Landlocked Ethiopia is forging better road links with its neighbours Sudan and Kenya to ease dependence on the Red Sea port of Djibouti, a government official said yesterday.
“The road linkage with Kenya and Sudan would help landlocked Ethiopia export and import goods through Mombassa and Port Sudan ports at relatively less cost than Djibouti,” said Samson Wondimu, head of public relations at the Ethiopian Road Authority (ERA).
Ethiopia had to pay an extra $22mn in 2008 on top of the $700mn it pays annually in port fees to Djibouti. The Red Sea port has served as Ethiopia’s main sea gateway since it lost Assab and Massawa when Eritrea won independence.
Ethiopian businessmen have appealed to the government to seek alternative, cheaper routes through which they can export and import goods, according to the Addis Ababa Chamber of Commerce and Sectoral Association.

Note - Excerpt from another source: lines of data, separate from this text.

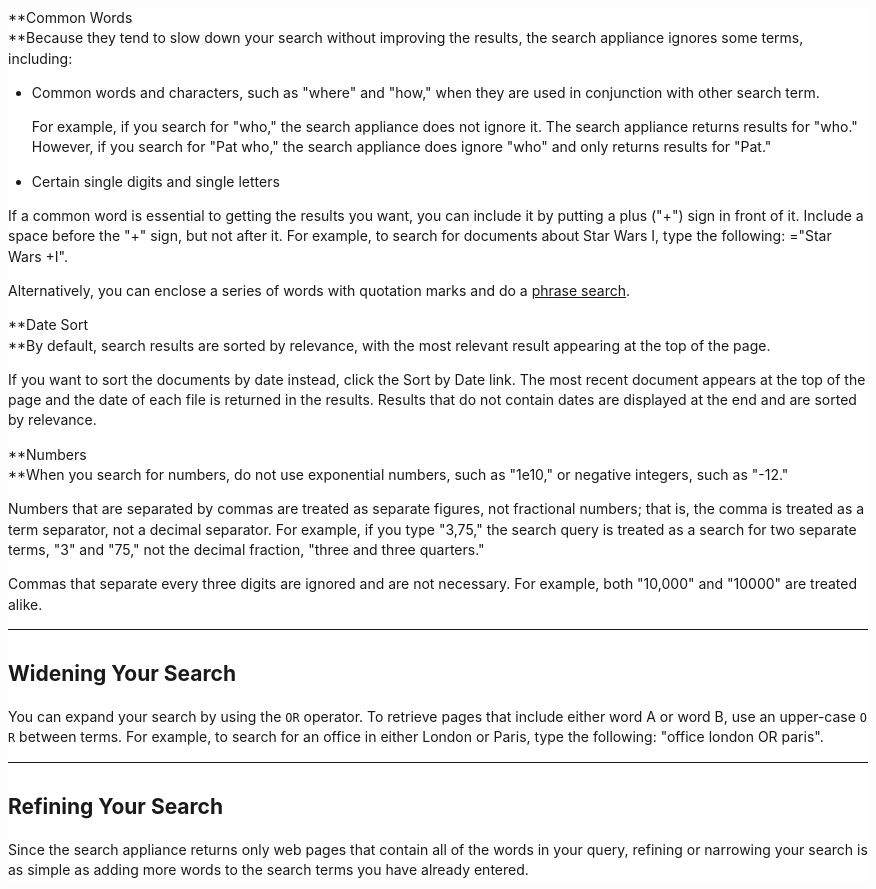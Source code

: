  **Common Wo​​​rds  
**Because they tend to slow down your search without improving the results, the search appliance ignores some terms, including:

  - Common words and characters, such as "where" and "how," when they are used in conjunction with other search term. 
    
    For example, if you search for "who," the search appliance does not ignore it. The search appliance returns results for "who." However, if you search for "Pat who," the search appliance does ignore "who" and only returns results for "Pat."

  - Certain single digits and single letters

If a common word is essential to getting the results you want, you can include it by putting a plus ("+") sign in front of it. Include a space before the "+" sign, but not after it. For example, to search for documents about Star Wars I, type the following: ="Star Wars +I".

Alternatively, you can enclose a series of words with quotation marks and do a [phrase search](#phrase_search).

 **Date S​​ort  
**By default, search results are sorted by relevance, with the most relevant result appearing at the top of the page.

If you want to sort the documents by date instead, click the Sort by Date link. The most recent document appears at the top of the page and the date of each file is returned in the results. Results that do not contain dates are displayed at the end and are sorted by relevance.

 **Numbers  
**When you search for numbers, do not use exponential numbers, such as "1e10," or negative integers, such as "-12."

Numbers that are separated by commas are treated as separate figures, not fractional numbers; that is, the comma is treated as a term separator, not a decimal separator. For example, if you type "3,75," the search query is treated as a search for two separate terms, "3" and "75," not the decimal fraction, "three and three quarters."

Commas that separate every three digits are ignored and are not necessary. For example, both "10,000" and "10000" are treated alike.

-----

## Widening Your Search

You can expand your search by using the `OR` operator. To retrieve pages that include either word A or word B, use an upper-case `OR` between terms. For example, to search for an office in either London or Paris, type the following: "office london OR paris". ​

-----

## Refining Your Search

Since the search appliance returns only web pages that contain all of the words in your query, refining or narrowing your search is as simple as adding more words to the search terms you have already entered.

Samson said Ethiopia had completed preliminary study to asphalt the 310km road linking Hager-Mariam with Moyale, the border town with Kenya to the south. The African Development Bank (AfDB) has reacted positively to Ethiopia’s $100mn loan request to upgrade the highway to Kenya, he said.
The road south from Moyale, however, is unsurfaced for more than 500km until it reaches the Kenyan town of Isiola and is one of the worst highways in the country. The government has recently begun improving a stretch north of Isiola.
Ethiopia has already built a modern 880km highway linking the capital with the town of Metema on the northern border with Sudan, he said. This provides an outlet via Port Sudan.
“This highway serves for the export of Ethiopia’s oil seeds and for the import of fuel,” he said.